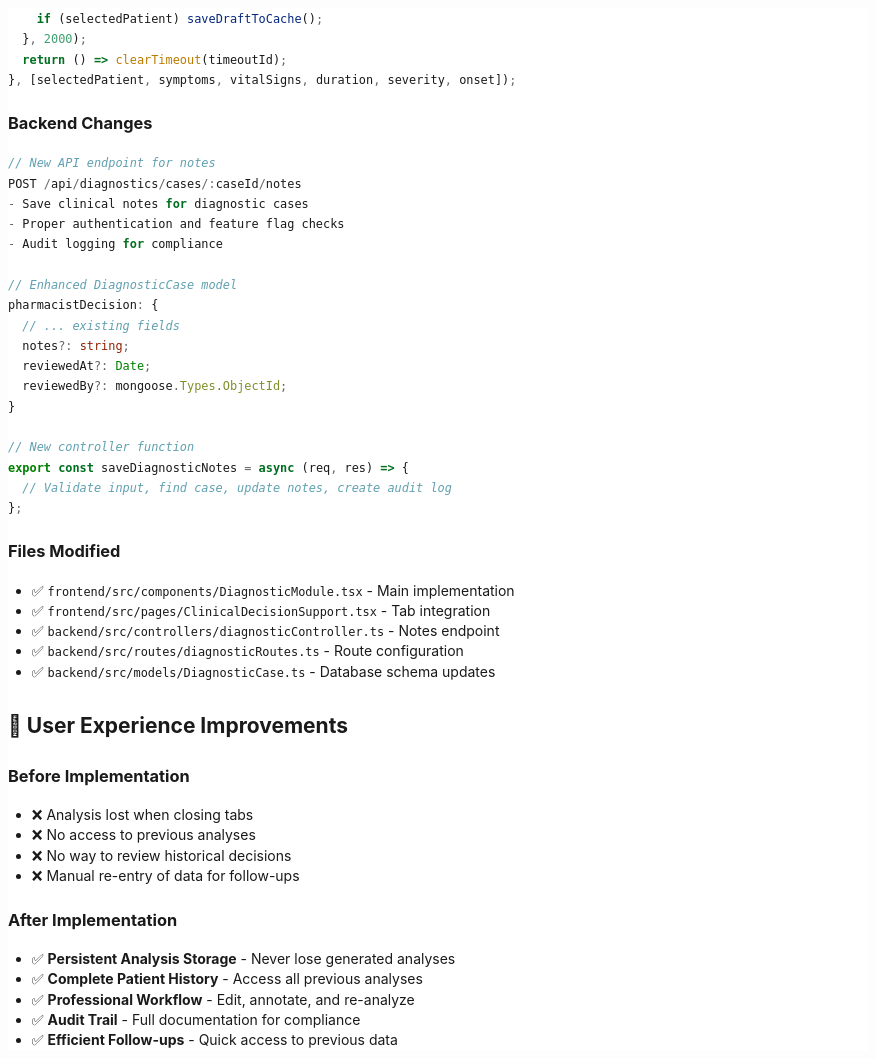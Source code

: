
 ```typescript
    if (selectedPatient) saveDraftToCache();
  }, 2000);
  return () => clearTimeout(timeoutId);
}, [selectedPatient, symptoms, vitalSigns, duration, severity, onset]);
```

### Backend Changes
```typescript
// New API endpoint for notes
POST /api/diagnostics/cases/:caseId/notes
- Save clinical notes for diagnostic cases
- Proper authentication and feature flag checks
- Audit logging for compliance

// Enhanced DiagnosticCase model
pharmacistDecision: {
  // ... existing fields
  notes?: string;
  reviewedAt?: Date;
  reviewedBy?: mongoose.Types.ObjectId;
}

// New controller function
export const saveDiagnosticNotes = async (req, res) => {
  // Validate input, find case, update notes, create audit log
};
```

### Files Modified
- ✅ `frontend/src/components/DiagnosticModule.tsx` - Main implementation
- ✅ `frontend/src/pages/ClinicalDecisionSupport.tsx` - Tab integration
- ✅ `backend/src/controllers/diagnosticController.ts` - Notes endpoint
- ✅ `backend/src/routes/diagnosticRoutes.ts` - Route configuration
- ✅ `backend/src/models/DiagnosticCase.ts` - Database schema updates

## 🎯 User Experience Improvements

### Before Implementation
- ❌ Analysis lost when closing tabs
- ❌ No access to previous analyses
- ❌ No way to review historical decisions
- ❌ Manual re-entry of data for follow-ups

### After Implementation
- ✅ **Persistent Analysis Storage** - Never lose generated analyses
- ✅ **Complete Patient History** - Access all previous analyses
- ✅ **Professional Workflow** - Edit, annotate, and re-analyze
- ✅ **Audit Trail** - Full documentation for compliance
- ✅ **Efficient Follow-ups** - Quick access to previous data
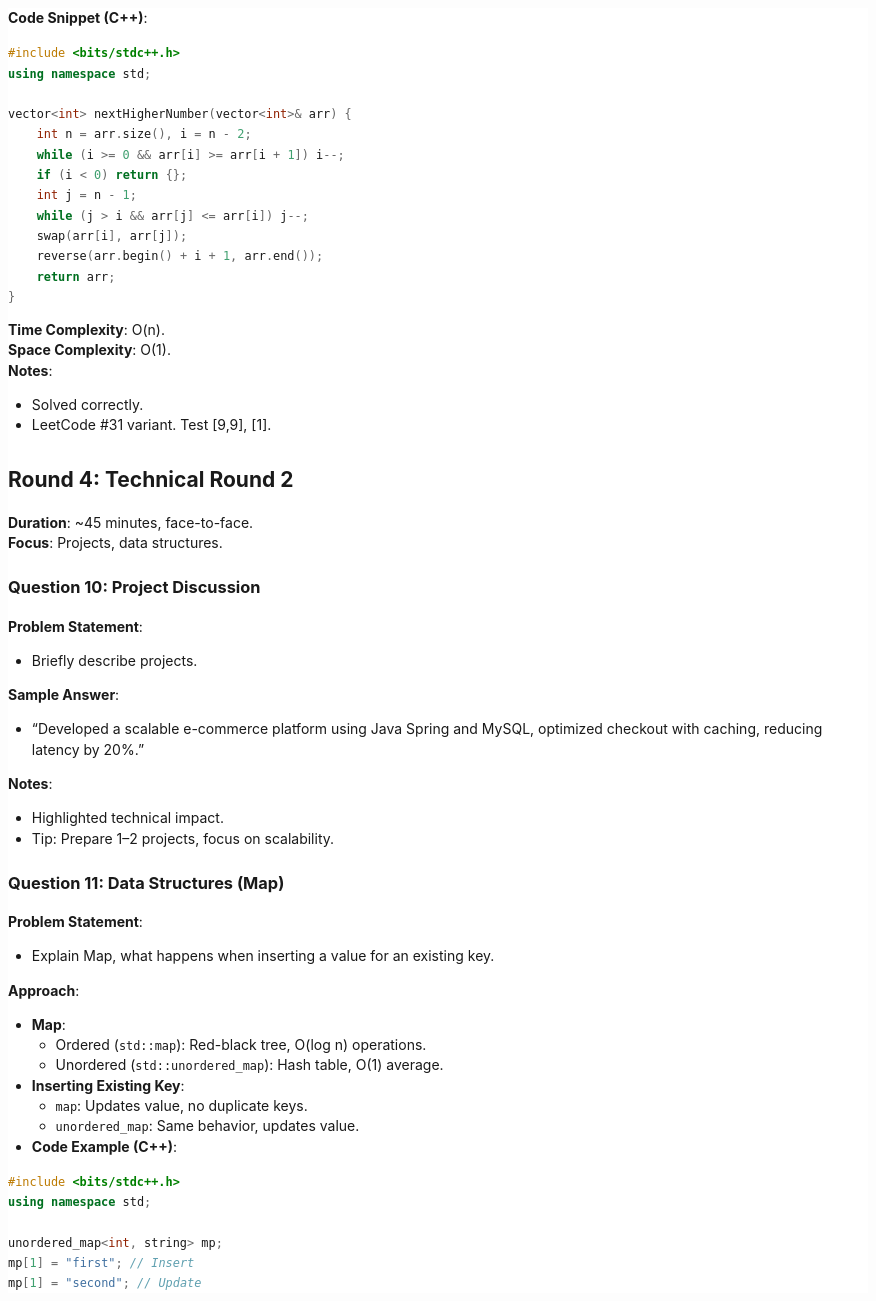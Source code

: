 **Code Snippet (C++)**:  
```cpp
#include <bits/stdc++.h>
using namespace std;

vector<int> nextHigherNumber(vector<int>& arr) {
    int n = arr.size(), i = n - 2;
    while (i >= 0 && arr[i] >= arr[i + 1]) i--;
    if (i < 0) return {};
    int j = n - 1;
    while (j > i && arr[j] <= arr[i]) j--;
    swap(arr[i], arr[j]);
    reverse(arr.begin() + i + 1, arr.end());
    return arr;
}
```

**Time Complexity**: O(n).  
**Space Complexity**: O(1).  
**Notes**:  
- Solved correctly.  
- LeetCode #31 variant. Test [9,9], [1].

## Round 4: Technical Round 2

**Duration**: ~45 minutes, face-to-face.  
**Focus**: Projects, data structures.

### Question 10: Project Discussion

**Problem Statement**:  
- Briefly describe projects.

**Sample Answer**:  
- “Developed a scalable e-commerce platform using Java Spring and MySQL, optimized checkout with caching, reducing latency by 20%.”

**Notes**:  
- Highlighted technical impact.  
- Tip: Prepare 1–2 projects, focus on scalability.

### Question 11: Data Structures (Map)

**Problem Statement**:  
- Explain Map, what happens when inserting a value for an existing key.

**Approach**:  
- **Map**:  
  - Ordered (`std::map`): Red-black tree, O(log n) operations.  
  - Unordered (`std::unordered_map`): Hash table, O(1) average.  
- **Inserting Existing Key**:  
  - `map`: Updates value, no duplicate keys.  
  - `unordered_map`: Same behavior, updates value.  
- **Code Example (C++)**:  
```cpp
#include <bits/stdc++.h>
using namespace std;

unordered_map<int, string> mp;
mp[1] = "first"; // Insert
mp[1] = "second"; // Update
```
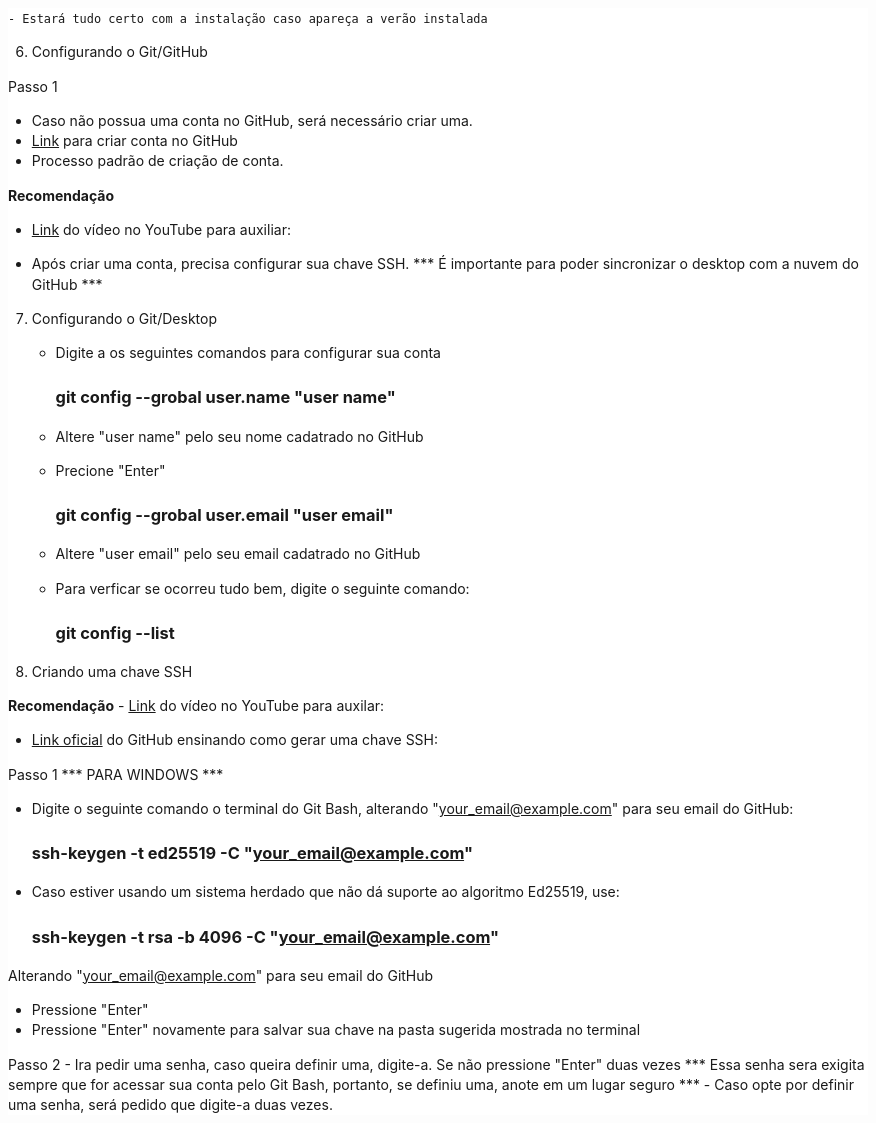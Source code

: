     - Estará tudo certo com a instalação caso apareça a verão instalada

6. Configurando o Git/GitHub

Passo 1
- Caso não possua uma conta no GitHub, será necessário criar uma.
- [Link](https://github.com/signup?source=login) para criar conta no GitHub
- Processo padrão de criação de conta. 

**Recomendação**
- [Link](https://www.youtube.com/watch?v=_hZf1teRFNg) do vídeo no YouTube para auxiliar:
    
- Após criar uma conta, precisa configurar sua chave SSH.
*** É importante para poder sincronizar o desktop com a nuvem do GitHub ***

7. Configurando o Git/Desktop
    - Digite a os seguintes comandos para configurar sua conta
        ### git config --grobal user.name "user name" 
    - Altere "user name" pelo seu nome cadatrado no GitHub
    - Precione "Enter"
        ### git config --grobal user.email "user email" 
    - Altere "user email" pelo seu email cadatrado no GitHub

    - Para verficar se ocorreu tudo bem, digite o seguinte comando:
        ### git config --list

8. Criando uma chave SSH

**Recomendação**
    - [Link](https://www.youtube.com/watch?v=_hZf1teRFNg) do vídeo no YouTube para auxilar:
        
- [Link oficial](https://docs.github.com/pt/enterprise-cloud@latest/authentication/connecting-to-github-with-ssh/generating-a-new-ssh-key-and-adding-it-to-the-ssh-agent) do GitHub ensinando como gerar uma chave SSH:
        

Passo 1
*** PARA WINDOWS *** 
-  Digite o seguinte comando o terminal do Git Bash, alterando "your_email@example.com" para seu email do GitHub:
    ### ssh-keygen -t ed25519 -C "your_email@example.com"
- Caso estiver usando um sistema herdado que não dá suporte ao algoritmo Ed25519, use:
    ### ssh-keygen -t rsa -b 4096 -C "your_email@example.com"
Alterando "your_email@example.com" para seu email do GitHub
- Pressione "Enter"
- Pressione "Enter" novamente para salvar sua chave na pasta sugerida mostrada no terminal

Passo 2
    - Ira pedir uma senha, caso queira definir uma, digite-a. Se não pressione "Enter" duas vezes
*** Essa senha sera exigita sempre que for acessar sua conta pelo Git Bash, portanto, se definiu uma, anote em um lugar seguro ***
    - Caso opte por definir uma senha, será pedido que digite-a duas vezes.

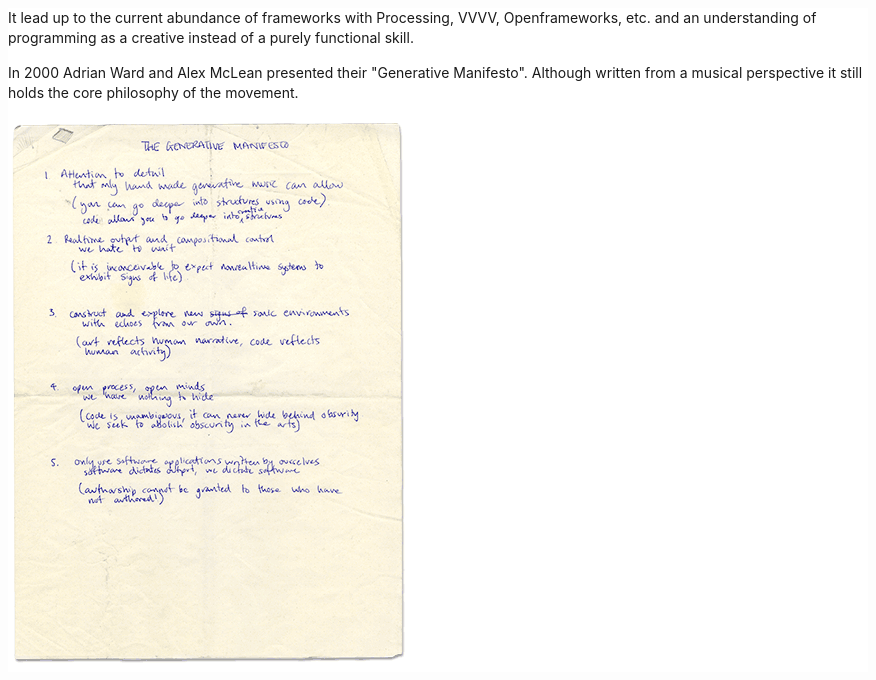 It lead up to the current abundance of frameworks with Processing, VVVV, Openframeworks, etc. and an understanding of programming as a creative instead of a purely functional skill.

In 2000 Adrian Ward and Alex McLean presented their "Generative Manifesto". Although written from a musical perspective it still holds the core philosophy of the movement.

![](generative-manifesto-2001.png "Adrian Ward and Alex McLean Presented at the Institute for Contemporary Arts, 23rd August 2000 ")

◆ **To do**
Whenever images occur above, omit them and retype each line exactly as it stands.

◆ **Problem solution**
Source code

:
 ```typescript
    if (selectedPatient) saveDraftToCache();
  }, 2000);
  return () => clearTimeout(timeoutId);
}, [selectedPatient, symptoms, vitalSigns, duration, severity, onset]);
```

### Backend Changes
```typescript
// New API endpoint for notes
POST /api/diagnostics/cases/:caseId/notes
- Save clinical notes for diagnostic cases
- Proper authentication and feature flag checks
- Audit logging for compliance

// Enhanced DiagnosticCase model
pharmacistDecision: {
  // ... existing fields
  notes?: string;
  reviewedAt?: Date;
  reviewedBy?: mongoose.Types.ObjectId;
}

// New controller function
export const saveDiagnosticNotes = async (req, res) => {
  // Validate input, find case, update notes, create audit log
};
```

### Files Modified
- ✅ `frontend/src/components/DiagnosticModule.tsx` - Main implementation
- ✅ `frontend/src/pages/ClinicalDecisionSupport.tsx` - Tab integration
- ✅ `backend/src/controllers/diagnosticController.ts` - Notes endpoint
- ✅ `backend/src/routes/diagnosticRoutes.ts` - Route configuration
- ✅ `backend/src/models/DiagnosticCase.ts` - Database schema updates

## 🎯 User Experience Improvements

### Before Implementation
- ❌ Analysis lost when closing tabs
- ❌ No access to previous analyses
- ❌ No way to review historical decisions
- ❌ Manual re-entry of data for follow-ups

### After Implementation
- ✅ **Persistent Analysis Storage** - Never lose generated analyses
- ✅ **Complete Patient History** - Access all previous analyses
- ✅ **Professional Workflow** - Edit, annotate, and re-analyze
- ✅ **Audit Trail** - Full documentation for compliance
- ✅ **Efficient Follow-ups** - Quick access to previous data
Source code

: **Code Snippet (C++)**:  
```cpp
#include <bits/stdc++.h>
using namespace std;

vector<int> nextHigherNumber(vector<int>& arr) {
    int n = arr.size(), i = n - 2;
    while (i >= 0 && arr[i] >= arr[i + 1]) i--;
    if (i < 0) return {};
    int j = n - 1;
    while (j > i && arr[j] <= arr[i]) j--;
    swap(arr[i], arr[j]);
    reverse(arr.begin() + i + 1, arr.end());
    return arr;
}
```

**Time Complexity**: O(n).  
**Space Complexity**: O(1).  
**Notes**:  
- Solved correctly.  
- LeetCode #31 variant. Test [9,9], [1].

## Round 4: Technical Round 2

**Duration**: ~45 minutes, face-to-face.  
**Focus**: Projects, data structures.

### Question 10: Project Discussion

**Problem Statement**:  
- Briefly describe projects.

**Sample Answer**:  
- “Developed a scalable e-commerce platform using Java Spring and MySQL, optimized checkout with caching, reducing latency by 20%.”

**Notes**:  
- Highlighted technical impact.  
- Tip: Prepare 1–2 projects, focus on scalability.

### Question 11: Data Structures (Map)

**Problem Statement**:  
- Explain Map, what happens when inserting a value for an existing key.

**Approach**:  
- **Map**:  
  - Ordered (`std::map`): Red-black tree, O(log n) operations.  
  - Unordered (`std::unordered_map`): Hash table, O(1) average.  
- **Inserting Existing Key**:  
  - `map`: Updates value, no duplicate keys.  
  - `unordered_map`: Same behavior, updates value.  
- **Code Example (C++)**:  
```cpp
#include <bits/stdc++.h>
using namespace std;

unordered_map<int, string> mp;
mp[1] = "first"; // Insert
mp[1] = "second"; // Update
```
Source code

:     - Estará tudo certo com a instalação caso apareça a verão instalada

6. Configurando o Git/GitHub

Passo 1
- Caso não possua uma conta no GitHub, será necessário criar uma.
- [Link](https://github.com/signup?source=login) para criar conta no GitHub
- Processo padrão de criação de conta. 

**Recomendação**
- [Link](https://www.youtube.com/watch?v=_hZf1teRFNg) do vídeo no YouTube para auxiliar:
    
- Após criar uma conta, precisa configurar sua chave SSH.
*** É importante para poder sincronizar o desktop com a nuvem do GitHub ***

7. Configurando o Git/Desktop
    - Digite a os seguintes comandos para configurar sua conta
        ### git config --grobal user.name "user name" 
    - Altere "user name" pelo seu nome cadatrado no GitHub
    - Precione "Enter"
        ### git config --grobal user.email "user email" 
    - Altere "user email" pelo seu email cadatrado no GitHub

    - Para verficar se ocorreu tudo bem, digite o seguinte comando:
        ### git config --list

8. Criando uma chave SSH

**Recomendação**
    - [Link](https://www.youtube.com/watch?v=_hZf1teRFNg) do vídeo no YouTube para auxilar:
        
- [Link oficial](https://docs.github.com/pt/enterprise-cloud@latest/authentication/connecting-to-github-with-ssh/generating-a-new-ssh-key-and-adding-it-to-the-ssh-agent) do GitHub ensinando como gerar uma chave SSH:
        

Passo 1
*** PARA WINDOWS *** 
-  Digite o seguinte comando o terminal do Git Bash, alterando "your_email@example.com" para seu email do GitHub:
    ### ssh-keygen -t ed25519 -C "your_email@example.com"
- Caso estiver usando um sistema herdado que não dá suporte ao algoritmo Ed25519, use:
    ### ssh-keygen -t rsa -b 4096 -C "your_email@example.com"
Alterando "your_email@example.com" para seu email do GitHub
- Pressione "Enter"
- Pressione "Enter" novamente para salvar sua chave na pasta sugerida mostrada no terminal

Passo 2
    - Ira pedir uma senha, caso queira definir uma, digite-a. Se não pressione "Enter" duas vezes
*** Essa senha sera exigita sempre que for acessar sua conta pelo Git Bash, portanto, se definiu uma, anote em um lugar seguro ***
    - Caso opte por definir uma senha, será pedido que digite-a duas vezes.

 It lead up to the current abundance of frameworks with Processing, VVVV, Openframeworks, etc. and an understanding of programming as a creative instead of a purely functional skill.

In 2000 Adrian Ward and Alex McLean presented their "Generative Manifesto". Although written from a musical perspective it still holds the core philosophy of the movement.

![](generative-manifesto-2001.png "Adrian Ward and Alex McLean Presented at the Institute for Contemporary Arts, 23rd August 2000 ")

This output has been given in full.